§ Work task
Copy out all of the records. Keep every word exact.

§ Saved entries
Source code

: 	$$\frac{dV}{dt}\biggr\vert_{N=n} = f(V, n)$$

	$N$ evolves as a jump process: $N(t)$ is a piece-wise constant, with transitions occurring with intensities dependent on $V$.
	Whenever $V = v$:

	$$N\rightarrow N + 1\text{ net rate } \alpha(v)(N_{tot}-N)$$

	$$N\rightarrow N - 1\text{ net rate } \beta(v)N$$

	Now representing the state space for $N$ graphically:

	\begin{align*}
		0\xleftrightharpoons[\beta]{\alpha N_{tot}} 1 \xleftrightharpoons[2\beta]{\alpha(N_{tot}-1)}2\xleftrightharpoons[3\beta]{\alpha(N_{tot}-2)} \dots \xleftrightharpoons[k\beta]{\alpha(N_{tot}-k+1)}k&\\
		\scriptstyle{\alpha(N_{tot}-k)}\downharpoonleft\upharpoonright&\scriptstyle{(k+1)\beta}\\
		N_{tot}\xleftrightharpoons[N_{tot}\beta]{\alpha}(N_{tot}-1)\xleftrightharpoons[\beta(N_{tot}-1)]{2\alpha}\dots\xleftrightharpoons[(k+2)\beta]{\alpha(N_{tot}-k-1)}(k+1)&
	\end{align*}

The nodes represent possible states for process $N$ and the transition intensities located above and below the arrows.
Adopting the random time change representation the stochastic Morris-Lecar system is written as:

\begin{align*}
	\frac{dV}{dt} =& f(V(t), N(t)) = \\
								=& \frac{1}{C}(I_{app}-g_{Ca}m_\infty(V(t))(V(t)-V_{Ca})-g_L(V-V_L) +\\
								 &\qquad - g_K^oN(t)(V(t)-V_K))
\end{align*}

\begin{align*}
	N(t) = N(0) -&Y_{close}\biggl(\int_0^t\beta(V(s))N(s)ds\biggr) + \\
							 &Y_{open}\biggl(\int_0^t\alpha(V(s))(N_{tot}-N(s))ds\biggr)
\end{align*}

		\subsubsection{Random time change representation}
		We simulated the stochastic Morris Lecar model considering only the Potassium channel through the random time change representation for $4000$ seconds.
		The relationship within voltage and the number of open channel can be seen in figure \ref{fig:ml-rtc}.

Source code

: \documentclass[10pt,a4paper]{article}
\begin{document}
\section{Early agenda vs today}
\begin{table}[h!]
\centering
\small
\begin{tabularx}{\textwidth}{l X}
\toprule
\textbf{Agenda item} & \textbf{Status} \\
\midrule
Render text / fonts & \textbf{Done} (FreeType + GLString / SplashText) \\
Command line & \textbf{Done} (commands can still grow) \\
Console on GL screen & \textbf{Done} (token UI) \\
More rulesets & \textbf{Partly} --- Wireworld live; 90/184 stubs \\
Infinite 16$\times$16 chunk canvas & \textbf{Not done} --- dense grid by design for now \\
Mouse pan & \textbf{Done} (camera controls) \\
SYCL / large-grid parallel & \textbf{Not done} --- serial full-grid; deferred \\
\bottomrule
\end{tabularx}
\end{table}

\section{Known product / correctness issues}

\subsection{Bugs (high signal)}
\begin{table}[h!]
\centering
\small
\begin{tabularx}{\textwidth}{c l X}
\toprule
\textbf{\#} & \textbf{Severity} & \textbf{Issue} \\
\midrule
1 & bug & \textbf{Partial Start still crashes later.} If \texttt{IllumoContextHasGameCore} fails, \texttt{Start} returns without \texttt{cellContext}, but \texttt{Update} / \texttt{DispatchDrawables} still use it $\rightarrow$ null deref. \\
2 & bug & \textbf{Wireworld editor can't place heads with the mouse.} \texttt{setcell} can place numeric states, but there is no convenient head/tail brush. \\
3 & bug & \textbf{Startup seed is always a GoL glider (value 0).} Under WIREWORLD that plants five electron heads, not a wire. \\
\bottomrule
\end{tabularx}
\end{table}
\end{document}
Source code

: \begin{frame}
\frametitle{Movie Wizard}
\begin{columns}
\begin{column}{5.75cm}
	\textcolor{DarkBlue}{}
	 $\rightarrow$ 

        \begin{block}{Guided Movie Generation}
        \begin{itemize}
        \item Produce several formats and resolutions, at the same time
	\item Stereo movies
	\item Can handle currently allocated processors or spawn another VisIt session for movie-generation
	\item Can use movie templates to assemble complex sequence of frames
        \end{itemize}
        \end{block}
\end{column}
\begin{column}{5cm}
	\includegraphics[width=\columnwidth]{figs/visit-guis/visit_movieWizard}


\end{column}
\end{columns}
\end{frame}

§ Task result
Source code

: 	$$\frac{dV}{dt}\biggr\vert_{N=n} = f(V, n)$$

	$N$ evolves as a jump process: $N(t)$ is a piece-wise constant, with transitions occurring with intensities dependent on $V$.
	Whenever $V = v$:

	$$N\rightarrow N + 1\text{ net rate } \alpha(v)(N_{tot}-N)$$

	$$N\rightarrow N - 1\text{ net rate } \beta(v)N$$

	Now representing the state space for $N$ graphically:

	\begin{align*}
		0\xleftrightharpoons[\beta]{\alpha N_{tot}} 1 \xleftrightharpoons[2\beta]{\alpha(N_{tot}-1)}2\xleftrightharpoons[3\beta]{\alpha(N_{tot}-2)} \dots \xleftrightharpoons[k\beta]{\alpha(N_{tot}-k+1)}k&\\
		\scriptstyle{\alpha(N_{tot}-k)}\downharpoonleft\upharpoonright&\scriptstyle{(k+1)\beta}\\
		N_{tot}\xleftrightharpoons[N_{tot}\beta]{\alpha}(N_{tot}-1)\xleftrightharpoons[\beta(N_{tot}-1)]{2\alpha}\dots\xleftrightharpoons[(k+2)\beta]{\alpha(N_{tot}-k-1)}(k+1)&
	\end{align*}

The nodes represent possible states for process $N$ and the transition intensities located above and below the arrows.
Adopting the random time change representation the stochastic Morris-Lecar system is written as:

\begin{align*}
	\frac{dV}{dt} =& f(V(t), N(t)) = \\
								=& \frac{1}{C}(I_{app}-g_{Ca}m_\infty(V(t))(V(t)-V_{Ca})-g_L(V-V_L) +\\
								 &\qquad - g_K^oN(t)(V(t)-V_K))
\end{align*}

\begin{align*}
	N(t) = N(0) -&Y_{close}\biggl(\int_0^t\beta(V(s))N(s)ds\biggr) + \\
							 &Y_{open}\biggl(\int_0^t\alpha(V(s))(N_{tot}-N(s))ds\biggr)
\end{align*}

		\subsubsection{Random time change representation}
		We simulated the stochastic Morris Lecar model considering only the Potassium channel through the random time change representation for $4000$ seconds.
		The relationship within voltage and the number of open channel can be seen in figure \ref{fig:ml-rtc}.

Source code

: \documentclass[10pt,a4paper]{article}
\begin{document}
\section{Early agenda vs today}
\begin{table}[h!]
\centering
\small
\begin{tabularx}{\textwidth}{l X}
\toprule
\textbf{Agenda item} & \textbf{Status} \\
\midrule
Render text / fonts & \textbf{Done} (FreeType + GLString / SplashText) \\
Command line & \textbf{Done} (commands can still grow) \\
Console on GL screen & \textbf{Done} (token UI) \\
More rulesets & \textbf{Partly} --- Wireworld live; 90/184 stubs \\
Infinite 16$\times$16 chunk canvas & \textbf{Not done} --- dense grid by design for now \\
Mouse pan & \textbf{Done} (camera controls) \\
SYCL / large-grid parallel & \textbf{Not done} --- serial full-grid; deferred \\
\bottomrule
\end{tabularx}
\end{table}

\section{Known product / correctness issues}

\subsection{Bugs (high signal)}
\begin{table}[h!]
\centering
\small
\begin{tabularx}{\textwidth}{c l X}
\toprule
\textbf{\#} & \textbf{Severity} & \textbf{Issue} \\
\midrule
1 & bug & \textbf{Partial Start still crashes later.} If \texttt{IllumoContextHasGameCore} fails, \texttt{Start} returns without \texttt{cellContext}, but \texttt{Update} / \texttt{DispatchDrawables} still use it $\rightarrow$ null deref. \\
2 & bug & \textbf{Wireworld editor can't place heads with the mouse.} \texttt{setcell} can place numeric states, but there is no convenient head/tail brush. \\
3 & bug & \textbf{Startup seed is always a GoL glider (value 0).} Under WIREWORLD that plants five electron heads, not a wire. \\
\bottomrule
\end{tabularx}
\end{table}
\end{document}
Source code

: \begin{frame}
\frametitle{Movie Wizard}
\begin{columns}
\begin{column}{5.75cm}
	\textcolor{DarkBlue}{}
	 $\rightarrow$ 

        \begin{block}{Guided Movie Generation}
        \begin{itemize}
        \item Produce several formats and resolutions, at the same time
	\item Stereo movies
	\item Can handle currently allocated processors or spawn another VisIt session for movie-generation
	\item Can use movie templates to assemble complex sequence of frames
        \end{itemize}
        \end{block}
\end{column}
\begin{column}{5cm}
	\includegraphics[width=\columnwidth]{figs/visit-guis/visit_movieWizard}


\end{column}
\end{columns}
\end{frame}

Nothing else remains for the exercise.